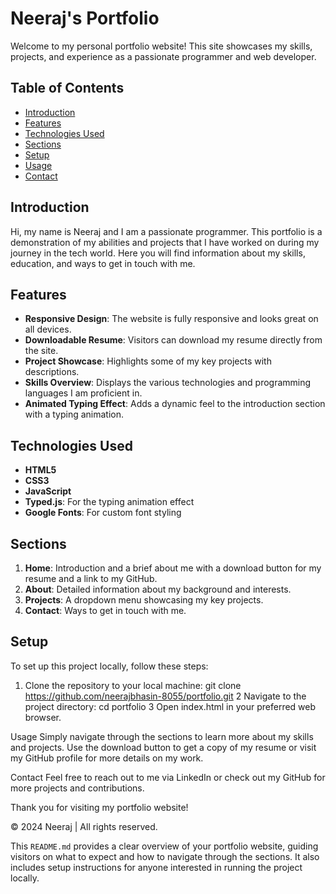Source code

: # Neeraj's Portfolio

Welcome to my personal portfolio website! This site showcases my skills, projects, and experience as a passionate programmer and web developer.

## Table of Contents

- [Introduction](#introduction)
- [Features](#features)
- [Technologies Used](#technologies-used)
- [Sections](#sections)
- [Setup](#setup)
- [Usage](#usage)
- [Contact](#contact)

## Introduction

Hi, my name is Neeraj and I am a passionate programmer. This portfolio is a demonstration of my abilities and projects that I have worked on during my journey in the tech world. Here you will find information about my skills, education, and ways to get in touch with me.

## Features

- **Responsive Design**: The website is fully responsive and looks great on all devices.
- **Downloadable Resume**: Visitors can download my resume directly from the site.
- **Project Showcase**: Highlights some of my key projects with descriptions.
- **Skills Overview**: Displays the various technologies and programming languages I am proficient in.
- **Animated Typing Effect**: Adds a dynamic feel to the introduction section with a typing animation.

## Technologies Used

- **HTML5**
- **CSS3**
- **JavaScript**
- **Typed.js**: For the typing animation effect
- **Google Fonts**: For custom font styling

## Sections

1. **Home**: Introduction and a brief about me with a download button for my resume and a link to my GitHub.
2. **About**: Detailed information about my background and interests.
3. **Projects**: A dropdown menu showcasing my key projects.
4. **Contact**: Ways to get in touch with me.

## Setup

To set up this project locally, follow these steps:

1. Clone the repository to your local machine:
  git clone https://github.com/neerajbhasin-8055/portfolio.git
2 Navigate to the project directory:
   cd portfolio
3 Open index.html in your preferred web browser.

Usage
Simply navigate through the sections to learn more about my skills and projects. Use the download button to get a copy of my resume or visit my GitHub profile for more details on my work.

Contact
Feel free to reach out to me via LinkedIn or check out my GitHub for more projects and contributions.

Thank you for visiting my portfolio website!

© 2024 Neeraj | All rights reserved.


This `README.md` provides a clear overview of your portfolio website, guiding visitors on what to expect and how to navigate through the sections. It also includes setup instructions for anyone interested in running the project locally.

* **TASK DETAILS**:
Report how many lines of the data contain the word "typing", using the number alone.

* **TASK RESPONSE**:
2